Birds Nesting in aircraft

       It is required to inspect the aircraft more frequently for the signs of bird activity through the spring and into mid-summer. Some bird species such as the  Sparrow instinctively seek out nesting cavity locations safe from  predators. 
           Small hollow spaces offered by a parked airplane can seem like an ideal location for these nuisance birds to nest.
            A bird nest left unchecked in an airplane can result in costly maintenance and damage. By blocking cooling airflow  the nesting materials can cause critical aircraft systems to overheat. Also a bird nest can interfere with flight control movements.
            Starlings which are particularly known to be untidy nesters will use all sorts of trash-type debris that can
collect moisture and introduce foreign objects into the airfoil and fuselage structures. 

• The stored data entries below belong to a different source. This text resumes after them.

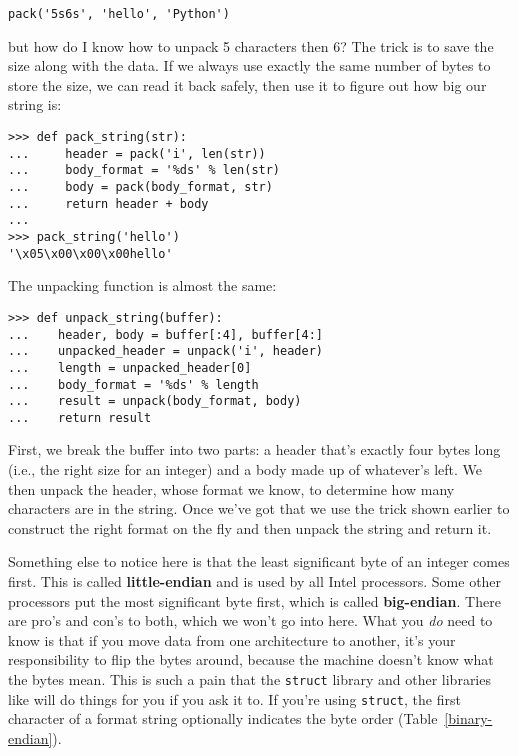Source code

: \documentclass{scrbook}
\newcommand{\tblref}[1]{Table~\ref{#1}}
\newcommand{\glossref}[1]{\textbf{#1}}
\begin{document}
\begin{lstlisting}[frame=single,frameround=tttt]
pack('5s6s', 'hello', 'Python')
\end{lstlisting}


\noindent but how do I know how to unpack 5 characters then 6?
The trick is to save the size along with the data.
If we always use exactly the same number of bytes to store the size,
we can read it back safely,
then use it to figure out how big our string is:

\begin{lstlisting}[frame=single,frameround=tttt]
>>> def pack_string(str):
...     header = pack('i', len(str))
...     body_format = '%ds' % len(str)
...     body = pack(body_format, str)
...     return header + body
...
>>> pack_string('hello')
'\x05\x00\x00\x00hello'
\end{lstlisting}


The unpacking function is almost the same:

\begin{lstlisting}[frame=single,frameround=tttt]
>>> def unpack_string(buffer):
...    header, body = buffer[:4], buffer[4:]
...    unpacked_header = unpack('i', header)
...    length = unpacked_header[0]
...    body_format = '%ds' % length
...    result = unpack(body_format, body)
...    return result
\end{lstlisting}


First, we break the buffer into two parts:
a header that's exactly four bytes long
(i.e., the right size for an integer)
and a body made up of whatever's left.
We then unpack the header,
whose format we know,
to determine how many characters are in the string.
Once we've got that we use the trick shown earlier
to construct the right format on the fly
and then unpack the string and return it.


Something else to notice here is that
the least significant byte of an integer comes first.
This is called \glossref{little-endian} and is used by all Intel processors.
Some other processors put the most significant byte first,
which is called \glossref{big-endian}.
There are pro's and con's to both, which we won't go into here.
What you \emph{do} need to know is that if you move data from one architecture to another,
it's your responsibility to flip the bytes around,
because the machine doesn't know what the bytes mean.
This is such a pain that the \texttt{struct} library and other libraries like
will do things for you if you ask it to.
If you're using \texttt{struct},
the first character of a format string optionally indicates the byte order
(\tblref{binary-endian}).
\end{document}
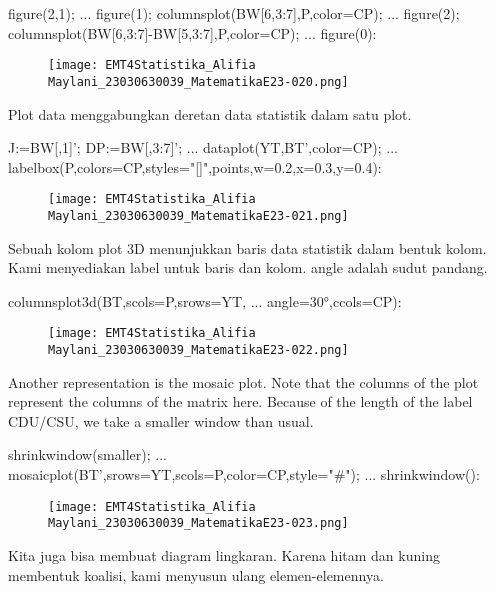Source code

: \documentclass{article}
\begin{document}
\>figure(2,1);  ...  
\>   figure(1); columnsplot(BW[6,3:7],P,color=CP); ...  
\>   figure(2); columnsplot(BW[6,3:7]-BW[5,3:7],P,color=CP);  ...  
\>   figure(0):


\begin{figure}
    \centering
    \texttt{[image: EMT4Statistika\_Alifia Maylani\_23030630039\_MatematikaE23-020.png]}
    \caption{}
    \label{fig:enter-label}
\end{figure}

Plot data menggabungkan deretan data statistik dalam satu plot.


\> 

\>J:=BW[,1]'; DP:=BW[,3:7]'; ...  
\>   dataplot(YT,BT',color=CP);  ...  
\>   labelbox(P,colors=CP,styles="[]",\>points,w=0.2,x=0.3,y=0.4):


\begin{figure}
    \centering
    \texttt{[image: EMT4Statistika\_Alifia Maylani\_23030630039\_MatematikaE23-021.png]}
    \caption{}
    \label{fig:enter-label}
\end{figure}

Sebuah kolom plot 3D menunjukkan baris data statistik dalam bentuk
kolom. Kami menyediakan label untuk baris dan kolom. angle adalah
sudut pandang.


\>columnsplot3d(BT,scols=P,srows=YT, ...  
\>     angle=30°,ccols=CP):


\begin{figure}
    \centering
    \texttt{[image: EMT4Statistika\_Alifia Maylani\_23030630039\_MatematikaE23-022.png]}
    \caption{}
    \label{fig:enter-label}
\end{figure}

Another representation is the mosaic plot. Note that the columns of the plot represent the
columns of the matrix here. Because of the length of the label CDU/CSU, we take a smaller
window than usual.


\>shrinkwindow(\>smaller);  ...  
\>   mosaicplot(BT',srows=YT,scols=P,color=CP,style="#"); ...  
\>   shrinkwindow():


\begin{figure}
    \centering
    \texttt{[image: EMT4Statistika\_Alifia Maylani\_23030630039\_MatematikaE23-023.png]}
    \caption{}
    \label{fig:enter-label}
\end{figure}

Kita juga bisa membuat diagram lingkaran. Karena hitam dan kuning
membentuk koalisi, kami menyusun ulang elemen-elemennya.
\end{document}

     Combined with bird droppings containing uric acid, the presence of birds elevates a real potential for airframe corrosion to develop, including damage to exterior paint.
Preflight Tips
          Look for bird traffic leaving and returning to the airplane. Bird droppings may be discovered on the exterior surfaces and/or under the airplane. Another clue might be the loose clusters of grass or debris found under or around the airplane that normally would not be at that location.

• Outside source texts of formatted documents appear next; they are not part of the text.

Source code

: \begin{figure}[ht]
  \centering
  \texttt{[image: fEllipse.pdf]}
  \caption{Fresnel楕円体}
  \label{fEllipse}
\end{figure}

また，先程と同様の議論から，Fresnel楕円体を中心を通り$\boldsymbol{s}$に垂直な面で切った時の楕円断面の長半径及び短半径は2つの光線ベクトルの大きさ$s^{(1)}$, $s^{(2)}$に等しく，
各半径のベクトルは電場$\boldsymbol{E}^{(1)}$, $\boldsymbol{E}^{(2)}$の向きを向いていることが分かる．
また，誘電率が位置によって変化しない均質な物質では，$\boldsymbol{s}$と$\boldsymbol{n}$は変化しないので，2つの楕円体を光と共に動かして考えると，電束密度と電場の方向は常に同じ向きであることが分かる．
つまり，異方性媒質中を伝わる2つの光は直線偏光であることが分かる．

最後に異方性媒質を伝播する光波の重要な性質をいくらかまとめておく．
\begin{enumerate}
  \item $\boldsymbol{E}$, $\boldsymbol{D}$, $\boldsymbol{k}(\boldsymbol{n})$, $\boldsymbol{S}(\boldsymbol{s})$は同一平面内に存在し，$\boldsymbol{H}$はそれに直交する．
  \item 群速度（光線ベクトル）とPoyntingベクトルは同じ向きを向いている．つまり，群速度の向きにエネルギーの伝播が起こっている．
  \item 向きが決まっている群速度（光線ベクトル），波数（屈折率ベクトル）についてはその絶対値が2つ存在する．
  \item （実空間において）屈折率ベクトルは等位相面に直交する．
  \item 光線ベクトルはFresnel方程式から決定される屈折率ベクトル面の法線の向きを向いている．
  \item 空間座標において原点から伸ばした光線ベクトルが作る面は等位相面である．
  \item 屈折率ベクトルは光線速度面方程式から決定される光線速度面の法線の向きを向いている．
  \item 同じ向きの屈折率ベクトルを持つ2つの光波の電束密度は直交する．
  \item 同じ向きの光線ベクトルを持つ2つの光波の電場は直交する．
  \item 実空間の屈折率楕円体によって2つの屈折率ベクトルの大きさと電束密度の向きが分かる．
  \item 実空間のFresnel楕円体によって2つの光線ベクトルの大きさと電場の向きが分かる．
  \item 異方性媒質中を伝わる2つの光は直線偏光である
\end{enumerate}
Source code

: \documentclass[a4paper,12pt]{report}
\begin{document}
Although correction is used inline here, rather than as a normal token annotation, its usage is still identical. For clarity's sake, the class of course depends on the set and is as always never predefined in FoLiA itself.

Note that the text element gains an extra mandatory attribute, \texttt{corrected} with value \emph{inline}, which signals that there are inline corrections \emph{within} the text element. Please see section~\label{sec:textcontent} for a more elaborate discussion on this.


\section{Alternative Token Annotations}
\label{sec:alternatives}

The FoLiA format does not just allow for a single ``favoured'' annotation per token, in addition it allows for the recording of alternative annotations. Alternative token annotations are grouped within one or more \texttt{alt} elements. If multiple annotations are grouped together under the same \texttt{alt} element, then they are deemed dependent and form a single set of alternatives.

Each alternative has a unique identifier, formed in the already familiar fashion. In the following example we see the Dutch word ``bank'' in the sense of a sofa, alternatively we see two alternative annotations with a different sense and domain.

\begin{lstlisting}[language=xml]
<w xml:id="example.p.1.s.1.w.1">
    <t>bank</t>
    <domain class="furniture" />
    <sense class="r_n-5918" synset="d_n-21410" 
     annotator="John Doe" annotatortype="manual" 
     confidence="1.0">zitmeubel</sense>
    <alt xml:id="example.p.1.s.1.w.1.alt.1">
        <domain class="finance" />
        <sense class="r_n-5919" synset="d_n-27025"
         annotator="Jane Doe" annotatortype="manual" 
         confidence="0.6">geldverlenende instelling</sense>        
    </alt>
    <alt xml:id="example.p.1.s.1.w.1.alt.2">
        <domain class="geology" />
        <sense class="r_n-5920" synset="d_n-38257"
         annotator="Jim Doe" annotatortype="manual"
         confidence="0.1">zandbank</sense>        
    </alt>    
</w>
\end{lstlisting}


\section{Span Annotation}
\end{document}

Operators conducting a preflight check can utilize a flashlight or mirror, (reflecting the sunlight) to look into
any air inlet, exhaust, cavity, or hole that might be conductive for bird shelter. Birds can be persistent in squeezing themselves into tight places so it is good advice to look carefully into gaps around the flight controls and landing gear wells.
         If a bird nest is discovered during preflight, the location determines what needs to be done before and after
dispatch. If the nest is located in the airframe or landing gear wells, nesting material can generally be removed at the next scheduled maintenance period or inspection. However, if the nesting material is found in an area that can affect flight control movements or could cause a system to overheat, the foreign matter must be removed completely before flight.
       In addition, be aware that birds are very persistent once they chose a nesting site. Birds do not associate the
removal of the nest as deterrent to stop building another nest. Due to an over-powering behavior to procreate, birds are more than capable of producing headaches for general aviation personnel throughout the nesting season.